I hate how suddenly and abruptly the holiday season ends. There’s the slow wind-up starting around Halloween, Thanksgiving kicks off the Christmas shopping, it builds to fever pitch on Christmas Eve, the main event occurs for one day, and then crashes to an end so fast it could cause whip lash. December 25: Deck the Halls, Fa La La La La, tear the wrapping, eat all the food, try not to be dysfunctional with the family. (not my family, of course, but I’ve heard its this way for some) 🙂 December 26: No more Christmas music, the stores are urging you to come buy the stuff you Really want because you certainly didn’t get it yesterday, leftovers, back to work, alarms, lists, due dates, and maybe thankfully you’ve checked the spend-time-with-the-family box for a couple more months.
While I have to also get back to work and juggle the studio and home while refereeing the kids because they are home and bored and how better to entertain than to pick on each other?! I’ve chosen to use this week as space between. Not doing nothing space–instead, finding simple rituals which will help prepare for what is next. The same frustration that comes with Christmas ending exists with the New Year beginning. TODAY, January 1, I’m going to start a new lifestyle! Maybe that works for some but the likelihood for success over the long haul is low. In Sanskrit, the word for practice is abhyasa. Abhyasa is doing the work. Setting action to the intention. Abhyasa’s twin spiritual practice is vairagya, or renunciation. For true transformation, you can’t have one without the other. Rolf Gates writes, “Practice without renunciation is avoidance. Renunciation without practice is not long-lived.” You may have seen my experimenting with this theory last week on Facebook and Instagram. I can’t renounce spiderwebs without an action to clear them out. I can’t renounce sugar and grain and Christmas cookies without the action of finding healthy alternatives. (I’m still working on not eating those cookies! It is practice) I can’t renounce make-up without the practice of feeling vulnerable and being seen without hiding anything. I can renounce make-up with my words all I want, but if I’m still applying more and more in order to feel comfortable in my own skin I’m avoiding vulnerability. And if I don’t wear it and hide in my home in order to not be seen, it won’t be long-lived.

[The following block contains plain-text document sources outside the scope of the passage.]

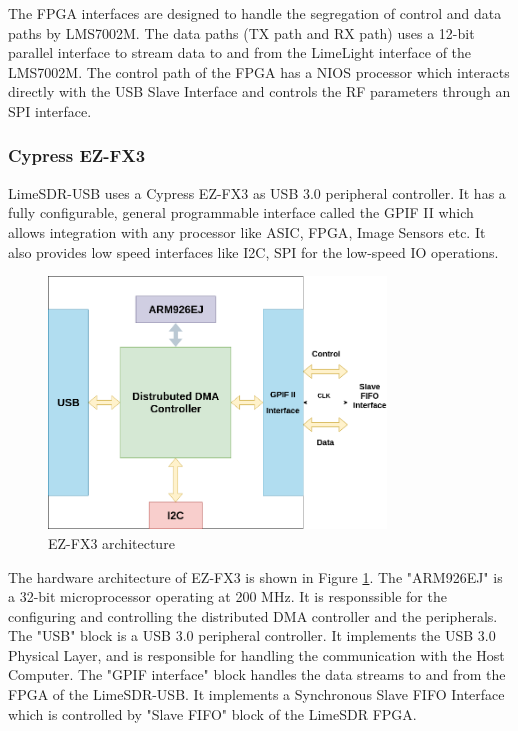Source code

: The \ac{FPGA} interfaces are designed to handle the segregation of control and data paths by LMS7002M.
The data paths (TX path and RX path) uses a 12-bit parallel interface to stream data to and from the LimeLight interface of the LMS7002M.
The control path of the \ac{FPGA} has a NIOS processor which interacts directly with the USB Slave Interface and controls the \ac{RF} parameters through an \ac{SPI} interface.\\



\subsubsection{Cypress EZ-FX3}
LimeSDR-USB uses a Cypress EZ-FX3 \cite{noauthor_ez-usb_nodate} as \ac{USB} 3.0 peripheral controller.
It has a fully configurable, general programmable interface called the \ac{GPIF} II which allows integration with any processor like \ac{ASIC}, \ac{FPGA}, Image Sensors etc.
It also provides low speed interfaces like \ac{I2C}, \ac{SPI} for the low-speed \ac{IO} operations.\\

\begin{figure}[h!]
\centering
\hspace*{2.5cm}\includegraphics[width=0.8\textwidth]{Figure/FX3.png}
\caption{EZ-FX3 architecture}
\label{FX3_arch}
\end{figure}
The hardware architecture of EZ-FX3 is shown in Figure \ref{FX3_arch}.
The "ARM926EJ" is a 32-bit microprocessor operating at 200 MHz.
It is responssible for the configuring and controlling the distributed \ac{DMA} controller and the peripherals.
The "USB" block is a \ac{USB} 3.0 peripheral controller.
It implements the \ac{USB} 3.0 Physical Layer, and is responsible for handling the communication with the Host Computer.
The "\ac{GPIF} interface" block handles the data streams to and from the \ac{FPGA} of the LimeSDR-USB. 
It implements a Synchronous Slave FIFO Interface which is controlled by "Slave FIFO" block of the LimeSDR \ac{FPGA}.\\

None of these rituals I played with this week will be forever, but taking this week after Christmas, before the New Year, seems a natural time of transition and preparation. Although I’m currently sitting in a living room that looks exactly the same as it did in the aftermath of Christmas morning, I’m also beginning to practice new rituals for the new year. Both/and, not determined by the calendar. Instead of setting a New Year’s resolution, I’m setting a renunciation paired with practice. I hate mornings. But a ritual to start the day lays a foundation that sleeping in can’t. So I’m renouncing sleeping in for the practice of reading, writing, breathing or moving. And there it is in black and white. Also abhyasa—putting it out there as a commitment to change. To be held accountable when the alarm is buzzing and the warm covers lay it on thick to stay in bed.
May your New Year be Christmas spirit sprinkled in with a healthy dose of abhyasa and vairagya. As you travel along the journey to your best version of your best self, may you experience transformation, not determined by a date, but with intention and doing the work to make all your dreams possible.